Changing browser settings from defaults
Tracking is so pervasive that all of the major browsers (Chrome, Firefox, and Safari) come with settings that disable certain types of tracking. Turning them on or off is as simple as going into the settings menu and clicking a button.
Disabling tracking scripts in your browser settings is reliably effective, though not as robust as a designated tracker-blocker.
For more info about what settings and protections your browser offers compared to others, check out this article from Blacklight.
Using a fingerprint resistant browser
Some newer browsers were built to thwart fingerprinting, such as Tor Browser and Brave. How they do this varies from browser to browser, but they generally work by making your fingerprint less unique and/or less consistent. This means trackers have a harder time following your usage of the web.
Can my attempts to protect myself backfire? How can attempting to make myself more anonymous actually make me more identifiable?
Each browser metric is highly connected to other metrics in complex ways. This is why we don’t recommend trying to change a single element of your fingerprint. Striving to get the most common result for any individual metric may seem like a good idea, but it can actually make your browser more identifiable.
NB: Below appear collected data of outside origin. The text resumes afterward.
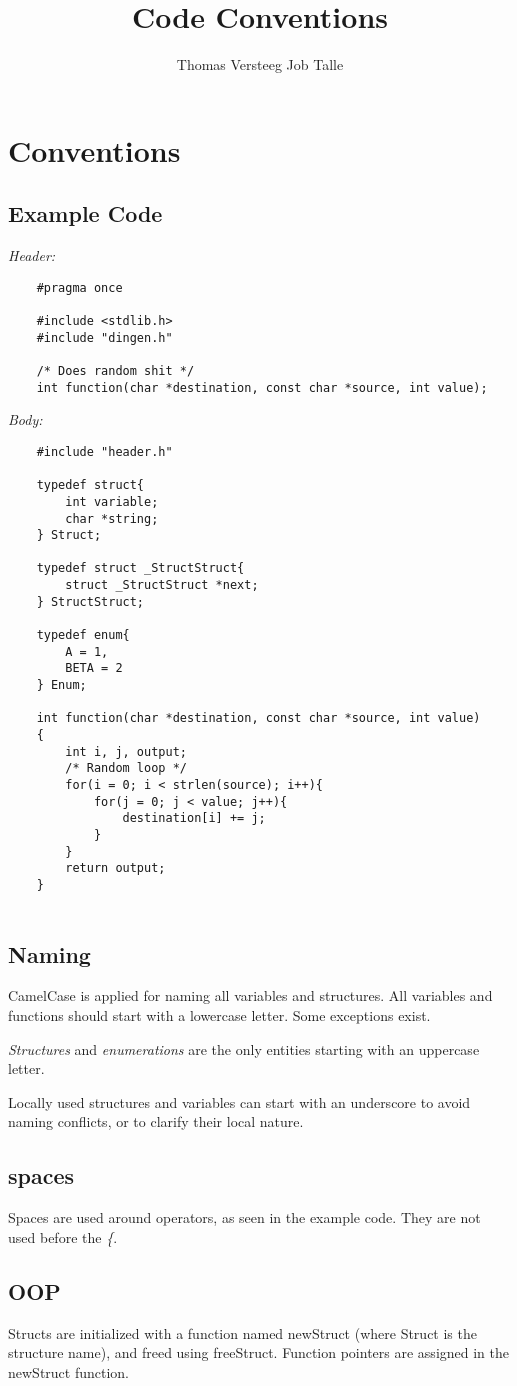 \documentclass[a4paper]{article}
\begin{document}
\title{Code Conventions}
\author{Thomas Versteeg \quad Job Talle}

\maketitle

\section{Conventions}
\subsection{Example Code}
\emph{Header:}
\begin{lstlisting}
    #pragma once
     
    #include <stdlib.h>
    #include "dingen.h"
     
    /* Does random shit */
    int function(char *destination, const char *source, int value);
\end{lstlisting}
\emph{Body:}
\begin{lstlisting}
    #include "header.h"
     
    typedef struct{
        int variable;
        char *string;
    } Struct;
     
    typedef struct _StructStruct{
        struct _StructStruct *next;
    } StructStruct;
     
    typedef enum{
        A = 1,
        BETA = 2
    } Enum;
     
    int function(char *destination, const char *source, int value)
    {
        int i, j, output;
        /* Random loop */
        for(i = 0; i < strlen(source); i++){
            for(j = 0; j < value; j++){
                destination[i] += j;
            }
        }  
        return output;
    }


\end{lstlisting}

\subsection{Naming}
CamelCase is applied for naming all variables and structures. All variables and functions should start with a lowercase letter. Some exceptions exist.

\emph{Structures} and \emph{enumerations} are the only entities starting with an uppercase letter.

Locally used structures and variables can start with an underscore to avoid naming conflicts, or to clarify their local nature.

\subsection{spaces}
Spaces are used around operators, as seen in the example code. They are not used before the \emph{\{}.

\subsection{OOP}
Structs are initialized with a function named newStruct (where Struct is the structure name), and freed using freeStruct. Function pointers are assigned in the newStruct function.
\end{document}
Let’s look at an example of how these metrics are interconnected:
No matter what browser you’re using, they all send information about themselves to servers so that web content loads correctly. This information includes the browser name and version. If you swap out the identifier of the browser you're actually using with one from a more common browser, you may make yourself completely identifiable. How is this possible? If Chrome is a more common browser, how can identifying your browser as Chrome make you more unique?
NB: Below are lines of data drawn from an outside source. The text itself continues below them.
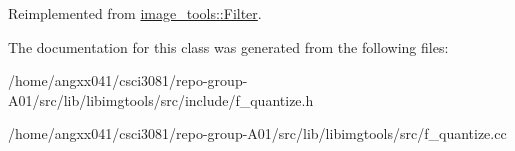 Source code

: Reimplemented from \hyperlink{classimage__tools_1_1Filter_afd5d1be5736e343077d331896d4130d9}{image\+\_\+tools\+::\+Filter}.



The documentation for this class was generated from the following files\+:\begin{DoxyCompactItemize}
\item 
/home/angxx041/csci3081/repo-\/group-\/\+A01/src/lib/libimgtools/src/include/f\+\_\+quantize.\+h\item 
/home/angxx041/csci3081/repo-\/group-\/\+A01/src/lib/libimgtools/src/f\+\_\+quantize.\+cc\end{DoxyCompactItemize}
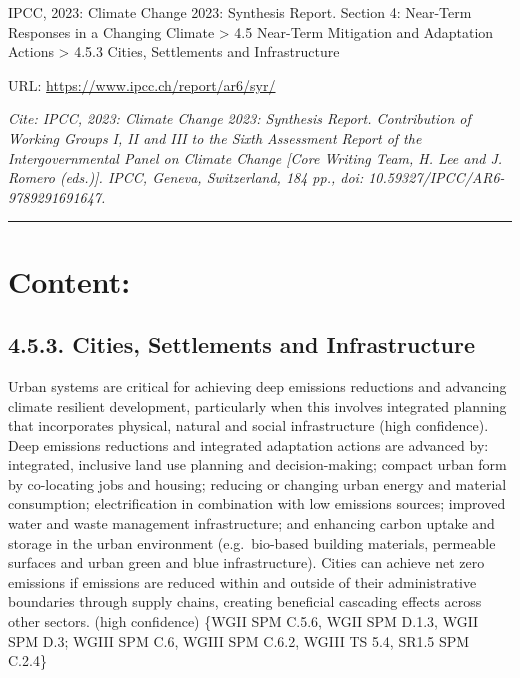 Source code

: \documentclass[
  letterpaper,
  DIV=11,
  numbers=noendperiod]{scrreprt}
\begin{document}
IPCC, 2023: Climate Change 2023: Synthesis Report. Section 4: Near-Term
Responses in a Changing Climate \textgreater{} 4.5 Near-Term Mitigation
and Adaptation Actions \textgreater{} 4.5.3 Cities, Settlements and
Infrastructure

URL: \url{https://www.ipcc.ch/report/ar6/syr/}

\emph{Cite: IPCC, 2023: Climate Change 2023: Synthesis Report.
Contribution of Working Groups I, II and III to the Sixth Assessment
Report of the Intergovernmental Panel on Climate Change {[}Core Writing
Team, H. Lee and J. Romero (eds.){]}. IPCC, Geneva, Switzerland, 184
pp., doi: 10.59327/IPCC/AR6-9789291691647.}

\begin{center}\rule{0.5\linewidth}{0.5pt}\end{center}

\hypertarget{content-3}{%
\section{Content:}\label{content-3}}

\hypertarget{cities-settlements-and-infrastructure}{%
\subsection{4.5.3. Cities, Settlements and
Infrastructure}\label{cities-settlements-and-infrastructure}}

Urban systems are critical for achieving deep emissions reductions and
advancing climate resilient development, particularly when this involves
integrated planning that incorporates physical, natural and social
infrastructure (high confidence). Deep emissions reductions and
integrated adaptation actions are advanced by: integrated, inclusive
land use planning and decision-making; compact urban form by co-locating
jobs and housing; reducing or changing urban energy and material
consumption; electrification in combination with low emissions sources;
improved water and waste management infrastructure; and enhancing carbon
uptake and storage in the urban environment (e.g.~bio-based building
materials, permeable surfaces and urban green and blue infrastructure).
Cities can achieve net zero emissions if emissions are reduced within
and outside of their administrative boundaries through supply chains,
creating beneficial cascading effects across other sectors. (high
confidence) \{WGII SPM C.5.6, WGII SPM D.1.3, WGII SPM D.3; WGIII SPM
C.6, WGIII SPM C.6.2, WGIII TS 5.4, SR1.5 SPM C.2.4\}
\end{document}

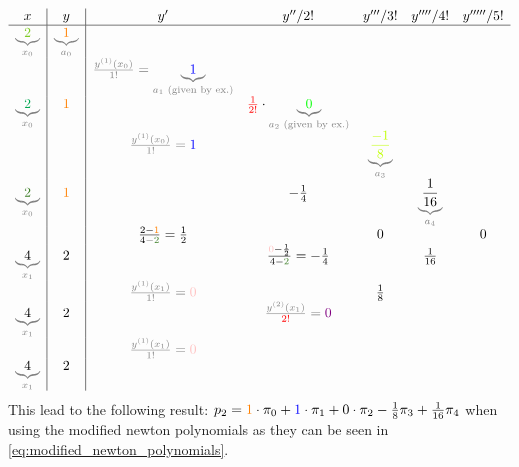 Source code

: \[
	\begin{array}{c|c|ccccc}
 x & y & y' & y''/2! &y'''/3! &y''''/4! &y'''''/5!\\
\hline
	\textcolor{gray}{\underbrace{\textcolor{LimeGreen}{2}}_{x_0}} & \textcolor{gray}{\underbrace{\textcolor{orange}{1}}_{a_0}}\\
	    &     & \textcolor{gray}{\frac{y^{(1)}\left(x_0\right)}{1 !}=\underbrace{\textcolor{blue}{1}}_{a_1\text{ (given by ex.)}}} \\
	\textcolor{gray}{\underbrace{\textcolor{Green}{2}}_{x_0}} & \textcolor{orange}{1}&             & \textcolor{red}{\frac{1}{2!}}\cdot\textcolor{gray}{\underbrace{\textcolor{green}{0}}_{a_2\text{ (given by ex.)}}}\\
	    &     &  \textcolor{gray}{\frac{y^{(1)}\left(x_0\right)}{1 !}=\textcolor{blue}{1}}  &              & \textcolor{gray}{\underbrace{\textcolor{lime}{\frac{-1}{8}}}_{a_3}}\\
	\textcolor{gray}{\underbrace{\textcolor{OliveGreen}{2}}_{x_0}} & \textcolor{orange}{1} &             & -\frac{1}{4} & & \textcolor{gray}{\underbrace{\textcolor{black}{\frac{1}{16}}}_{a_4}}\\           
	    &     & \frac{2-\textcolor{orange}{1}}{4-\textcolor{OliveGreen}{2}}=\frac{1}{2} & & 0   &    & 0\\         
	\textcolor{gray}{\underbrace{\textcolor{black}{4}}_{x_1}} & 2    & &\frac{\textcolor{pink}{0}-\frac{1}{2}}{4-\textcolor{OliveGreen}{2}}=-\frac{1}{4} & &\frac{1}{16}\\
	    &     & \textcolor{gray}{\frac{y^{(1)}\left(x_1\right)}{1 !}=\textcolor{pink}{0}} & &\frac{1}{8}\\ 
        \textcolor{gray}{\underbrace{\textcolor{black}{4}}_{x_1}} & 2    &&  \textcolor{gray}{\frac{y^{(2)}\left(x_1\right)}{\textcolor{red}{2!}}=\textcolor{violet}{0}}\\
	    &     & \textcolor{gray}{\frac{y^{(1)}\left(x_1\right)}{1 !}=\textcolor{pink}{0}}\\ 
        \textcolor{gray}{\underbrace{\textcolor{black}{4}}_{x_1}} & 2    

	\end{array}
\]
This lead to the following result: $p_2=\textcolor{orange}{1}\cdot\pi_0 + \textcolor{blue}{1}\cdot \pi_1 + 0\cdot\pi_2-\frac{1}{8}\pi_3+\frac{1}{16}\pi_4$ when using the modified newton polynomials as they can be seen in \autoref{eq:modified_newton_polynomials}.
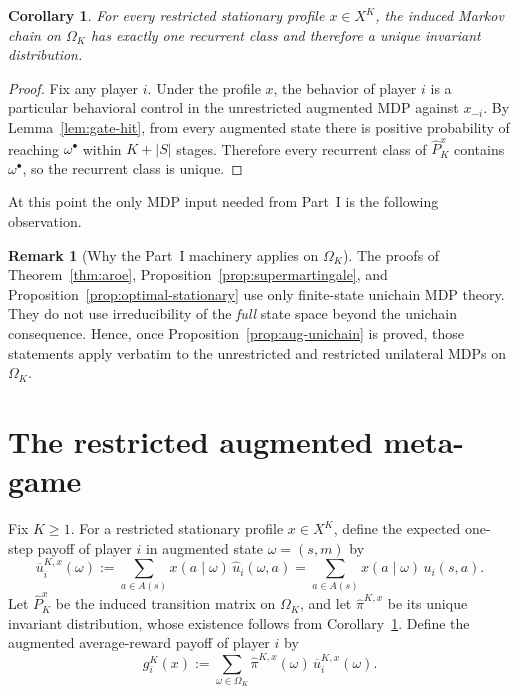 \documentclass[11pt]{article}
\newtheorem{corollary}[theorem]{Corollary}
\theoremstyle{definition}
\newtheorem{remark}[theorem]{Remark}
\newcommand{\1}{\mathbf{1}}
\begin{document}
\begin{corollary}\label{cor:aug-profile-unichain}
For every restricted stationary profile $x\in X^K$, the induced Markov chain on $\Omega_K$ has exactly one recurrent class and therefore a unique invariant distribution.
\end{corollary}

\begin{proof}
Fix any player $i$. Under the profile $x$, the behavior of player $i$ is a particular behavioral control in the unrestricted augmented MDP against $x_{-i}$. By Lemma~\ref{lem:gate-hit}, from every augmented state there is positive probability of reaching $\omega^\bullet$ within $K+|S|$ stages. Therefore every recurrent class of $\widehat P_K^x$ contains $\omega^\bullet$, so the recurrent class is unique.
\end{proof}

At this point the only MDP input needed from Part~I is the following observation.

\begin{remark}[Why the Part~I machinery applies on $\Omega_K$]\label{rem:verbatim}
The proofs of Theorem~\ref{thm:aroe}, Proposition~\ref{prop:supermartingale}, and Proposition~\ref{prop:optimal-stationary} use only finite-state unichain MDP theory. They do not use irreducibility of the \emph{full} state space beyond the unichain consequence. Hence, once Proposition~\ref{prop:aug-unichain} is proved, those statements apply verbatim to the unrestricted and restricted unilateral MDPs on $\Omega_K$.
\end{remark}

\section{The restricted augmented meta-game}\label{sec:aug-metagame}

Fix $K\ge1$. For a restricted stationary profile $x\in X^K$, define the expected one-step payoff of player $i$ in augmented state $\omega=(s,m)$ by
\[
\overline u_i^{K,x}(\omega):=\sum_{a\in A(s)}x(a\mid \omega)\,\widehat u_i(\omega,a)
=
\sum_{a\in A(s)}x(a\mid \omega)\,u_i(s,a).
\]
Let $\widehat P_K^x$ be the induced transition matrix on $\Omega_K$, and let $\widehat\pi^{K,x}$ be its unique invariant distribution, whose existence follows from Corollary~\ref{cor:aug-profile-unichain}. Define the augmented average-reward payoff of player $i$ by
\begin{equation}\label{eq:aug-payoff}
g_i^K(x):=\sum_{\omega\in\Omega_K}\widehat\pi^{K,x}(\omega)\,\overline u_i^{K,x}(\omega).
\end{equation}
\end{document}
Because trackers aren’t only looking at what browser version you have. In combination with other metrics, your fake Chrome browser may stand out. This is because if you are actually using, say, Safari browser all the other metrics will point to this fact. You will have the only browser out there identifying itself as Chrome but looking like Safari.
Incognito mode
Historically, Private Browsing and Incognito Mode had a single purpose. These modes were intended to prevent traces of sites you visited from being stored on your machine. It was not meant to prevent remote sites or trackers from identifying and storing when you visit a site on their servers.
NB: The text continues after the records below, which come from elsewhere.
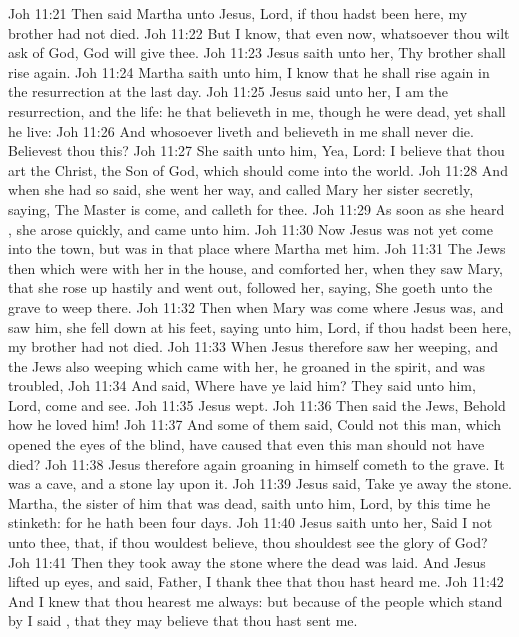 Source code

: \vs Joh 11:21 Then said Martha unto Jesus, Lord, if thou hadst been here, my brother had not died.
\vs Joh 11:22 But I know, that even now, whatsoever thou wilt ask of God, God will give  thee.
\vs Joh 11:23 Jesus saith unto her, Thy brother shall rise again.
\vs Joh 11:24 Martha saith unto him, I know that he shall rise again in the resurrection at the last day.
\vs Joh 11:25 Jesus said unto her, I am the resurrection, and the life: he that believeth in me, though he were dead, yet shall he live:
\vs Joh 11:26 And whosoever liveth and believeth in me shall never die. Believest thou this?
\vs Joh 11:27 She saith unto him, Yea, Lord: I believe that thou art the Christ, the Son of God, which should come into the world.
\vs Joh 11:28 And when she had so said, she went her way, and called Mary her sister secretly, saying, The Master is come, and calleth for thee.
\vs Joh 11:29 As soon as she heard , she arose quickly, and came unto him.
\vs Joh 11:30 Now Jesus was not yet come into the town, but was in that place where Martha met him.
\vs Joh 11:31 The Jews then which were with her in the house, and comforted her, when they saw Mary, that she rose up hastily and went out, followed her, saying, She goeth unto the grave to weep there.
\vs Joh 11:32 Then when Mary was come where Jesus was, and saw him, she fell down at his feet, saying unto him, Lord, if thou hadst been here, my brother had not died.
\vs Joh 11:33 When Jesus therefore saw her weeping, and the Jews also weeping which came with her, he groaned in the spirit, and was troubled,
\vs Joh 11:34 And said, Where have ye laid him? They said unto him, Lord, come and see.
\vs Joh 11:35 Jesus wept.
\vs Joh 11:36 Then said the Jews, Behold how he loved him!
\vs Joh 11:37 And some of them said, Could not this man, which opened the eyes of the blind, have caused that even this man should not have died?
\vs Joh 11:38 Jesus therefore again groaning in himself cometh to the grave. It was a cave, and a stone lay upon it.
\vs Joh 11:39 Jesus said, Take ye away the stone. Martha, the sister of him that was dead, saith unto him, Lord, by this time he stinketh: for he hath been  four days.
\vs Joh 11:40 Jesus saith unto her, Said I not unto thee, that, if thou wouldest believe, thou shouldest see the glory of God?
\vs Joh 11:41 Then they took away the stone  where the dead was laid. And Jesus lifted up  eyes, and said, Father, I thank thee that thou hast heard me.
\vs Joh 11:42 And I knew that thou hearest me always: but because of the people which stand by I said , that they may believe that thou hast sent me.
If you are using Firefox, using Private Browsing will provide some protections against trackers. Any trackers that are included in the Disconnect tracking protection list will be blocked. This keeps you safe from known trackers. Known fingerprinters and cryptominers which use your browser against you are also blocked. However, this will not prevent a new fingerprinter or tracker from identifying your browser and keeping tabs on it. In order to get this extra level of protection, your browser needs to have a fingerprint which is either:
- so common that a tracker can't tell you apart from the crowd (as in Tor Browser), or
- randomized so that a tracker can't tell it's you from one moment to the next (as in Brave browser).
Google's Chrome browser does not provide protection against trackers or fingerprinters in Incognito Mode.